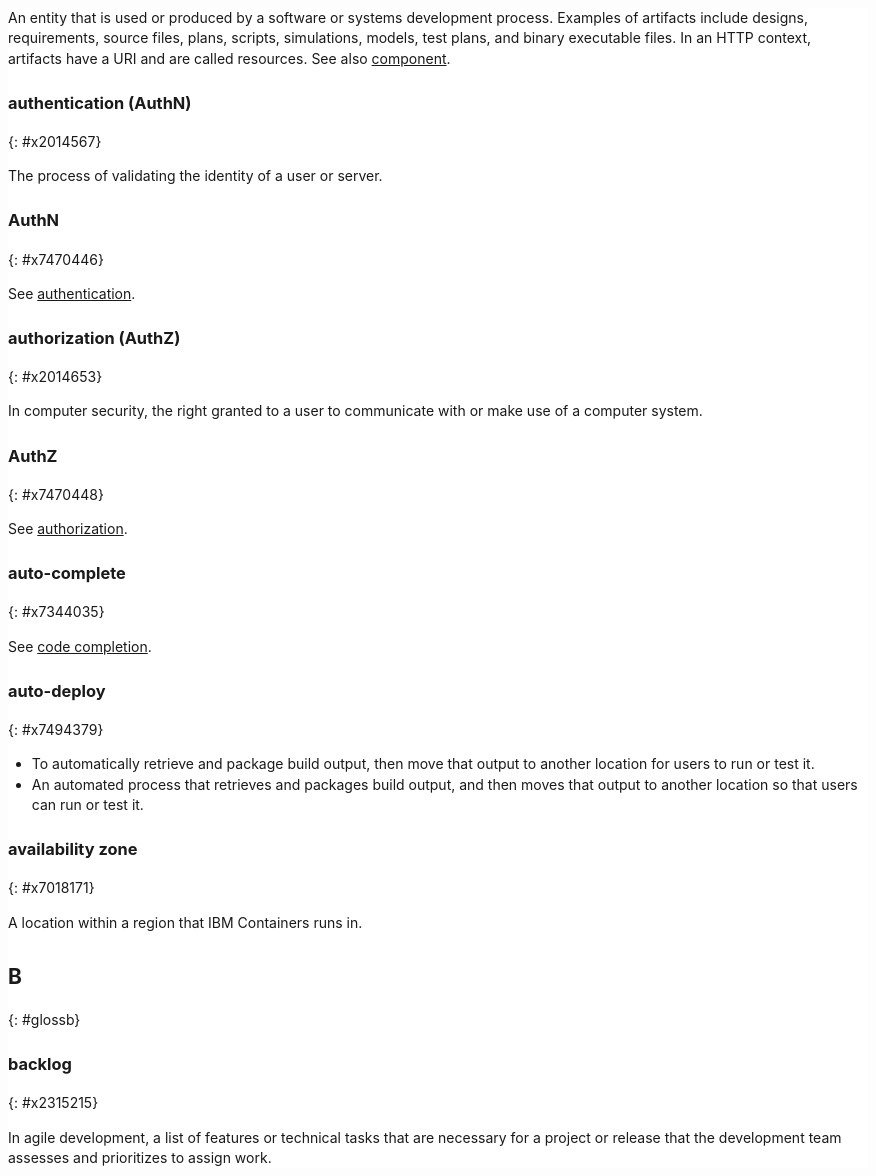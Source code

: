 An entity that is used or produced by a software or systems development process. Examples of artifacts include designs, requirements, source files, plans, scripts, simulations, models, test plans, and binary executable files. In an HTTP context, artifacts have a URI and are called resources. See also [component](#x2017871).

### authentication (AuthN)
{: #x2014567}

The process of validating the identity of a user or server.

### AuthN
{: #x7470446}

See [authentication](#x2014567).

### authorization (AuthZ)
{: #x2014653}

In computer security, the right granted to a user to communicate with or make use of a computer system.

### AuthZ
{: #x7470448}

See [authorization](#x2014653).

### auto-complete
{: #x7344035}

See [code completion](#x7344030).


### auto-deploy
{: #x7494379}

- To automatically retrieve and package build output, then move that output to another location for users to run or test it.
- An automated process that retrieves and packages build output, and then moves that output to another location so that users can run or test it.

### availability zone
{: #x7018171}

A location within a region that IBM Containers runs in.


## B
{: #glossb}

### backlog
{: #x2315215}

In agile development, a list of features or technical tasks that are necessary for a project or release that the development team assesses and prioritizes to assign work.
---+---
* WHAT THE EXERCISE ASKS:
Once the pictures are set aside, write out each record exactly.

* FINISHED EXERCISE:
Source code

: An entity that is used or produced by a software or systems development process. Examples of artifacts include designs, requirements, source files, plans, scripts, simulations, models, test plans, and binary executable files. In an HTTP context, artifacts have a URI and are called resources. See also [component](#x2017871).

### authentication (AuthN)
{: #x2014567}

The process of validating the identity of a user or server.

### AuthN
{: #x7470446}

See [authentication](#x2014567).

### authorization (AuthZ)
{: #x2014653}

In computer security, the right granted to a user to communicate with or make use of a computer system.

### AuthZ
{: #x7470448}

See [authorization](#x2014653).

### auto-complete
{: #x7344035}

See [code completion](#x7344030).


### auto-deploy
{: #x7494379}

- To automatically retrieve and package build output, then move that output to another location for users to run or test it.
- An automated process that retrieves and packages build output, and then moves that output to another location so that users can run or test it.

### availability zone
{: #x7018171}

A location within a region that IBM Containers runs in.


## B
{: #glossb}

### backlog
{: #x2315215}

In agile development, a list of features or technical tasks that are necessary for a project or release that the development team assesses and prioritizes to assign work.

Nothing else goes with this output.